The laboratory cloning process is extremely fiddly - involving minute manipulations which can only be observed through a microscope as they are carried out.

First of all an egg cell is taken from a mammal. These are about 0.1mm in diameter. The one shown here is next to a glass instrument that’s holding it in place using gentle suction.
The original DNA is removed from the cell. This DNA represents one copy of the mother’s genetic material - ie all the inheritance information relating to the egg cell’s donor.

The amazing thing is that, although this egg cell has not been fertilised by sperm in the usual way, the cell will now begin to divide and become a growing embryo. This is then implanted back into the animal it came from - and if all goes according to plan, it should end up as a fully fledged animal...

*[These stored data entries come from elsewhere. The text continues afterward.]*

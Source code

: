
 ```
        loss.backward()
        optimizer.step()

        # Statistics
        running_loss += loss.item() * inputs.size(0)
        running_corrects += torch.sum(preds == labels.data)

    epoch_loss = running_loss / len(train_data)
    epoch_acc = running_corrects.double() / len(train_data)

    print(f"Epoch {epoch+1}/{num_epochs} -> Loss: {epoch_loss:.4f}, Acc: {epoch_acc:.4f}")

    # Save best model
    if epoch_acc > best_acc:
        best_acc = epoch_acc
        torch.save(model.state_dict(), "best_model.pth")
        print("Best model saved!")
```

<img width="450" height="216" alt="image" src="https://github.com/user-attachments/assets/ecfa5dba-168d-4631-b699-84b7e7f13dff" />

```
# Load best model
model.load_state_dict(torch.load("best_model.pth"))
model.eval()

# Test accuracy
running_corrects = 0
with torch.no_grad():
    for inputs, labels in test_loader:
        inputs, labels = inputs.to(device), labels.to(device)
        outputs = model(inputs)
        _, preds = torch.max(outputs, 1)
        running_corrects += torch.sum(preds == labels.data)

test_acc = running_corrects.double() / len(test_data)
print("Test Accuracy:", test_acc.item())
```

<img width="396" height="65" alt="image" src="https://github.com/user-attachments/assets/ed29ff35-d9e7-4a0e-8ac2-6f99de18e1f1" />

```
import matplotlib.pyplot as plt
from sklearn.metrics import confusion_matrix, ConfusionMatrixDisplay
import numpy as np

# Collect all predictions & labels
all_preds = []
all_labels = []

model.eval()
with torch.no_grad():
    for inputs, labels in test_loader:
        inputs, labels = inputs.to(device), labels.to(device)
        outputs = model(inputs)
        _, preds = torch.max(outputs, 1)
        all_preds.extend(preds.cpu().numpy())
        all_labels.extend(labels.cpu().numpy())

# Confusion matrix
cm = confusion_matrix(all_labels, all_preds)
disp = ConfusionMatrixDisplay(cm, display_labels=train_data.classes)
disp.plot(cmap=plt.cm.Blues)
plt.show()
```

They make it look easy. But it’s important to stress just how huge the failure rate is, at least at present. When Dolly was created, she was the one and only successful result out of 277 of these cell manipulation procedures. This is just one practical reason why many scientists say they would never try to create human clones - the emotional price alone would just be too high for the women involved, because of the high proportion of failures, and the fact that spontaneous abortions are commonplace in every phase of pregnancy, as are deaths in the early weeks after birth.
But getting back to Dolly. Her announcement didn’t just rock the world because she was a technological triumph. Her creation overturned one of the globally accepted "rules" of biology.
It had previously been believed that in the developmental process, once a cell takes on a specific function, there’s no going back. For example, once a cell becomes a kidney cell, heart cell or nerve cell, it can’t then turn into any other kind of cell. But what the researchers at the Roslin Institute had demonstrated with Dolly was that an adult cell - in this case a mammary cell - could be made to act like an embryo cell, which could go on to form a whole animal.
Since the famous sheep was created, scientists have produced clones from adult cows, goats, mice and pigs. Although sheep clones, notably Dolly, have already had offspring, it’s only very recently that another type of clone could be added to the breeding list. A cloned cow has given birth naturally to a calf in Japan.
So she’s certainly revolutionary in terms of her impact on science. But in other respects, is Dolly ’normal’?!
Stories on the Internet have claimed that she is "evil", and "a creation of Satan" ... but then that’s the Internet for you. She certainly appears to be a very healthy, and highly socialised animal. The staff at the Institute say she behaves like a family dog more than the timid sheep you might imagine.
And physically? She’s certainly fertile - she’s had several lambs.
But there is one hovering question mark so far, which relates to the possibility that she may be ageing faster than a normally-conceived sheep.
We all accumulate mistakes in our DNA as we get older - and this is true of animals such as sheep just as much as humans. Under the microscope, you can see that the ends of the chromosomes begin to get shorter over time as the animal/person ages. Dolly’s chromosomes show that effect more than would another sheep of her age - so she may have inherited the ageing effects which her mother’s DNA already had accumulated when the cloning was done. It will take a few years to ascertain this, but if it’s true then it’s obviously a serious side-effect of the process, and would represent another serious argument against human cloning being carried out in the future.
Update: Since this page was first published, Dolly has been put down. She developed arthritis at the age of five; at six, she was found to have a progressive lung disease usually found in much older sheep and it was decided to bring her famous life to a peaceful close.